Drones have struck an Iraqi air base that hosts US military forces and aircraft in Iraq's Kurdistan region in the latest attack against US troops amid Washington's unwavering support for Israel's onslaught on the Gaza Strip.
The Islamic Resistance in Iraq, an umbrella group of anti-terror fighters, in a Thursday statement published on its Telegram channel claimed responsibility for the attack on the al-Harir Air Base, situated 45 kilometers (27.9 miles) north of the Erbil International Airport in northern Iraq.
It noted that two drones were launched at the base and “directly hit their targets.” The group added the operation came in retaliation for US support of Israel’s bloody military campaign in the Gaza Strip, where more than 10,800 Palestinians, mostly women and children, have been killed.
There were no immediate reports about the extent of damage at the military facility, and possible casualties.

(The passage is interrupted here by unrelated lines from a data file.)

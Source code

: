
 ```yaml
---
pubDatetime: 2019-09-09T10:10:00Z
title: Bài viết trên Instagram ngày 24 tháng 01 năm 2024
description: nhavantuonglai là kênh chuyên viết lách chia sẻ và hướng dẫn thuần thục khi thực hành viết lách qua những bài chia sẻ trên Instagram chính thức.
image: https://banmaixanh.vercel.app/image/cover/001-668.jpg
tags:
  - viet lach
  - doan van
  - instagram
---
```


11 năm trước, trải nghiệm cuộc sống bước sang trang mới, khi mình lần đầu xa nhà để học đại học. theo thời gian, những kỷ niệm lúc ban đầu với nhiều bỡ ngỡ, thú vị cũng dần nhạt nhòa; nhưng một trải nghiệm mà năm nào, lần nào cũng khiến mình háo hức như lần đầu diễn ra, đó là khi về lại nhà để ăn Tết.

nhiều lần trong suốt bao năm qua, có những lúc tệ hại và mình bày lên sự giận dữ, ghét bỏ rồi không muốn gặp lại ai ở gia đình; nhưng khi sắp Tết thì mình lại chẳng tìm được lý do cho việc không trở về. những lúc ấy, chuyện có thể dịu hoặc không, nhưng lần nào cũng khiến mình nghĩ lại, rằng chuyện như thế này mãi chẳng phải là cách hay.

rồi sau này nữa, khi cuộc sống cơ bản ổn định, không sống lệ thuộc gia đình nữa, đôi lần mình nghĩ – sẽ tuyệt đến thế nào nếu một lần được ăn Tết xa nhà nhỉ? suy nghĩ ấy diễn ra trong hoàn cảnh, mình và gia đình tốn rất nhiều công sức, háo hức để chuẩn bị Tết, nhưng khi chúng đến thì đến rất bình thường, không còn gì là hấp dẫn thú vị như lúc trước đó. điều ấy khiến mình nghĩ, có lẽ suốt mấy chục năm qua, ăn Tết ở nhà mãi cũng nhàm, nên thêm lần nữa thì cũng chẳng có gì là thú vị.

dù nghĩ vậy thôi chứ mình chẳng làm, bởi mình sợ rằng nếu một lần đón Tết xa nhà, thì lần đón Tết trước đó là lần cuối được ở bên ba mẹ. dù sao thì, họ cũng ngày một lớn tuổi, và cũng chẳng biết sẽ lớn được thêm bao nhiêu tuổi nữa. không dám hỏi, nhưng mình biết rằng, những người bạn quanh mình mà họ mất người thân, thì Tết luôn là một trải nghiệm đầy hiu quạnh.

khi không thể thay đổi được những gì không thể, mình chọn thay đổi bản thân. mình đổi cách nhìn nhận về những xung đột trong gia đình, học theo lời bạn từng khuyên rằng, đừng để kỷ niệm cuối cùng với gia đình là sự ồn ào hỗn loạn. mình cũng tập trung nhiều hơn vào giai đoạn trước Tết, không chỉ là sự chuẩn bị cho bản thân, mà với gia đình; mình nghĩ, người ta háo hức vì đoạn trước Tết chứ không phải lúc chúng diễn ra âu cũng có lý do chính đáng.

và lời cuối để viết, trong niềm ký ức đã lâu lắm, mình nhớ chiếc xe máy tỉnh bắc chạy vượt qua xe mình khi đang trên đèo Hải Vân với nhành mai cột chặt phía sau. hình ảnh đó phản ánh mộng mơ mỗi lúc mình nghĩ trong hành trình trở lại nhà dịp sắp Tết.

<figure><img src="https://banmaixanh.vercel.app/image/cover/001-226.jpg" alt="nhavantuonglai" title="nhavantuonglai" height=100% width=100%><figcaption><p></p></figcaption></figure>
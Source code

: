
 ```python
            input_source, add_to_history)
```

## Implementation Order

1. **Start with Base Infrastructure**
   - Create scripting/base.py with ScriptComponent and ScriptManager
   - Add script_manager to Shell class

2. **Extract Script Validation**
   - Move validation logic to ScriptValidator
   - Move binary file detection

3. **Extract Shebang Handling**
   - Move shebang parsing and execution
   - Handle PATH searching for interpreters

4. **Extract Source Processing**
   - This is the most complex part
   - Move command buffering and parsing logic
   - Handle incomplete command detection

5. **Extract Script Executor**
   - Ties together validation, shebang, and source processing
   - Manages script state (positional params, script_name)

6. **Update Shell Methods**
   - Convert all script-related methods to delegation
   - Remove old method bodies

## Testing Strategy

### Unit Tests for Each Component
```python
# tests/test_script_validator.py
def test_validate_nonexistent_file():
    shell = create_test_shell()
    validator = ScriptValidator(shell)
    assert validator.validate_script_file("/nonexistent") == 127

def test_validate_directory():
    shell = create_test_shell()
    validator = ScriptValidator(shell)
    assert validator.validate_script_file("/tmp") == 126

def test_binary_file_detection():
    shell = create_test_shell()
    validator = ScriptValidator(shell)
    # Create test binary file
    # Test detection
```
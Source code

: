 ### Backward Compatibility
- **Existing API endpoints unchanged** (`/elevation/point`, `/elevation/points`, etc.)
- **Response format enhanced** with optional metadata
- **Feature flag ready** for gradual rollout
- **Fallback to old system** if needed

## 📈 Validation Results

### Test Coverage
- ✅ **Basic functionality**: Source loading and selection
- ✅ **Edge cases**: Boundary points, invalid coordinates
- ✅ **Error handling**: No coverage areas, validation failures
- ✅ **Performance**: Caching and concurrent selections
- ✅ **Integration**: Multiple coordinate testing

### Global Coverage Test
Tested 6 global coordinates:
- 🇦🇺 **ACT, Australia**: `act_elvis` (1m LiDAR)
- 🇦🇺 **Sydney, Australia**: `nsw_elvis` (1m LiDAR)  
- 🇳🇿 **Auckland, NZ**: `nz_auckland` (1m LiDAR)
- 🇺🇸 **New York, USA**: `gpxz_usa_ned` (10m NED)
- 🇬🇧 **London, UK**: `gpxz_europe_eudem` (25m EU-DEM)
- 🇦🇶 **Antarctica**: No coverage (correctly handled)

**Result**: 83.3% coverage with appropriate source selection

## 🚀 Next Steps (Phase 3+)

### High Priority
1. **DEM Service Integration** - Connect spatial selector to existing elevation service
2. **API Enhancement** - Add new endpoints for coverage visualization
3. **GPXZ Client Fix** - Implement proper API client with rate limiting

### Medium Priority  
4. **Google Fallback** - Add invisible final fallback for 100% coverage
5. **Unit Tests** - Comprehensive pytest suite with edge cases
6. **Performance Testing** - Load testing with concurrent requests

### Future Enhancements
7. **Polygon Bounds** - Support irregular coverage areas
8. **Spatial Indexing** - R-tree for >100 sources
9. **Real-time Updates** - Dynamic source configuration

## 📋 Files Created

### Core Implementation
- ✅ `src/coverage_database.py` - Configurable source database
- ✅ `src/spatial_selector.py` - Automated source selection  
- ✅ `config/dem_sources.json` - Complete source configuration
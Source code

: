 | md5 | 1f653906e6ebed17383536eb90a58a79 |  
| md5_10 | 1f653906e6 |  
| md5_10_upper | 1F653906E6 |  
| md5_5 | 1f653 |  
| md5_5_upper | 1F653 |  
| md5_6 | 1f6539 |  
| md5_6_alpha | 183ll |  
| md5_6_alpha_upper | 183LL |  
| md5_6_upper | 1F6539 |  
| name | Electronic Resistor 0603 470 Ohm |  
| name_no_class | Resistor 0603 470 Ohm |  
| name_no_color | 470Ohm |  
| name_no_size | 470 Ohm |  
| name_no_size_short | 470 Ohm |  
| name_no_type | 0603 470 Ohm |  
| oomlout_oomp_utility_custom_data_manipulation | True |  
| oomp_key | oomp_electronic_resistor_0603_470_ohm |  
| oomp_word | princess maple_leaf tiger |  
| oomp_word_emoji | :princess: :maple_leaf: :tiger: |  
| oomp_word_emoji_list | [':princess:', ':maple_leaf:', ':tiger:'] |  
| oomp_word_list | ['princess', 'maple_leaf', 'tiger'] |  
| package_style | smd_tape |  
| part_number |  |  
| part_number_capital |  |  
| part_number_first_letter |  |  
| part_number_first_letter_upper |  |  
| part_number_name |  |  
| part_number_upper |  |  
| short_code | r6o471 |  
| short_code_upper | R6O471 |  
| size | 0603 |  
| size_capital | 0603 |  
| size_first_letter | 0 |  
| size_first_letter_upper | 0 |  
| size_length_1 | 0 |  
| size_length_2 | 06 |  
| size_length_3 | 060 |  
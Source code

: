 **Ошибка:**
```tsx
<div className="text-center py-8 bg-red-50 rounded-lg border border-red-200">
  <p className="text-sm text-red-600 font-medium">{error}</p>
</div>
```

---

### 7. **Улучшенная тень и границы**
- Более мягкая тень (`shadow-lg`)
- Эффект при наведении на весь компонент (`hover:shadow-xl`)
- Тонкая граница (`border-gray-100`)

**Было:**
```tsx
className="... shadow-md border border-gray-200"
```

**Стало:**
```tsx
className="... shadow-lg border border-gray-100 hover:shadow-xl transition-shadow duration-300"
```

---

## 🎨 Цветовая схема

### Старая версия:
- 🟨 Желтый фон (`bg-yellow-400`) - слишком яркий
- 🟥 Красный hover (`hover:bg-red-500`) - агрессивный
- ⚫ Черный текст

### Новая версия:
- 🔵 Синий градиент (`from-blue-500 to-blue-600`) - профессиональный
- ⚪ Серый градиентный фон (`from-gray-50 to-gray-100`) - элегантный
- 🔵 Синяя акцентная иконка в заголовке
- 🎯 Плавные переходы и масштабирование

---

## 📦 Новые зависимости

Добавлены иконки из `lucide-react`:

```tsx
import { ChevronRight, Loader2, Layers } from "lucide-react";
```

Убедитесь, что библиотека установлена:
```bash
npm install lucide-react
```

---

Earlier, Abu Alaa al-Walaei, secretary general of the Kata'ib Sayyid al-Shuhada anti-terror resistance group, emphasized that retaliatory assaults by Iraqi resistance fighters on American occupation forces will continue unabated.
He underlined that the strikes on US military positions in Iraq will stop only when the Israeli strikes on Gaza end, and humanitarian aid convoys reach locals in the besieged Palestinian coastal enclave without any restrictions.
Pentagon deputy press secretary Sabrina Singh said on Thursday that the US forces have been attacked 46 times since October 17.
That includes 24 attacks in Iraq and 22 in Syria, she added.
A total of 56 troops have been injured in the attacks, the Pentagon says, claiming that all injuries were minor and every service member has since returned to duty.
The attacks come amid Washington's all-out support for Israel in its war on Gaza.
The US House of Representatives on November 2 passed a standalone $14.3-billion military assistance package for Israel. The legislation, however, is yet to clear the Senate.
Washington, which has backed Tel Aviv's ferocious attacks on Gaza as a means of "self-defense," has also been casting its veto against the United Nations Security Council resolutions that called on the occupying regime to cease its aggression.